RECORDS SUPPLIED ->
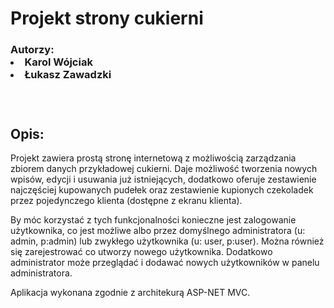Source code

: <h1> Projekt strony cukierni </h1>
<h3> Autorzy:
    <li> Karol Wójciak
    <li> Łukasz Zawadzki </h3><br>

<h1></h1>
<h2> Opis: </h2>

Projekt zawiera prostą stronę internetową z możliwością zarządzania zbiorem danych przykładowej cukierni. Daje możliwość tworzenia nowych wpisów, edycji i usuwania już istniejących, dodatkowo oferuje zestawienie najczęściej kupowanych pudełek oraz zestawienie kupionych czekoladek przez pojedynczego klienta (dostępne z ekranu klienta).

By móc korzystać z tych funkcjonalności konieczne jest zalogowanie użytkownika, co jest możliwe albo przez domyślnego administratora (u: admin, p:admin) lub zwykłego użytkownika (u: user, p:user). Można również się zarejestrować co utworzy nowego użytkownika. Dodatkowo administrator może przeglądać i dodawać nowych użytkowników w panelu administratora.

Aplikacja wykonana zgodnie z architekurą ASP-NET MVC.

EXERCISE DIRECTIONS -> Output each entry shown above exactly as it stands, with all pictures removed.

RESPONSE TO THE EXERCISE ->
Source code

: <h1> Projekt strony cukierni </h1>
<h3> Autorzy:
    <li> Karol Wójciak
    <li> Łukasz Zawadzki </h3><br>

<h1></h1>
<h2> Opis: </h2>

Projekt zawiera prostą stronę internetową z możliwością zarządzania zbiorem danych przykładowej cukierni. Daje możliwość tworzenia nowych wpisów, edycji i usuwania już istniejących, dodatkowo oferuje zestawienie najczęściej kupowanych pudełek oraz zestawienie kupionych czekoladek przez pojedynczego klienta (dostępne z ekranu klienta).

By móc korzystać z tych funkcjonalności konieczne jest zalogowanie użytkownika, co jest możliwe albo przez domyślnego administratora (u: admin, p:admin) lub zwykłego użytkownika (u: user, p:user). Można również się zarejestrować co utworzy nowego użytkownika. Dodatkowo administrator może przeglądać i dodawać nowych użytkowników w panelu administratora.

Aplikacja wykonana zgodnie z architekurą ASP-NET MVC.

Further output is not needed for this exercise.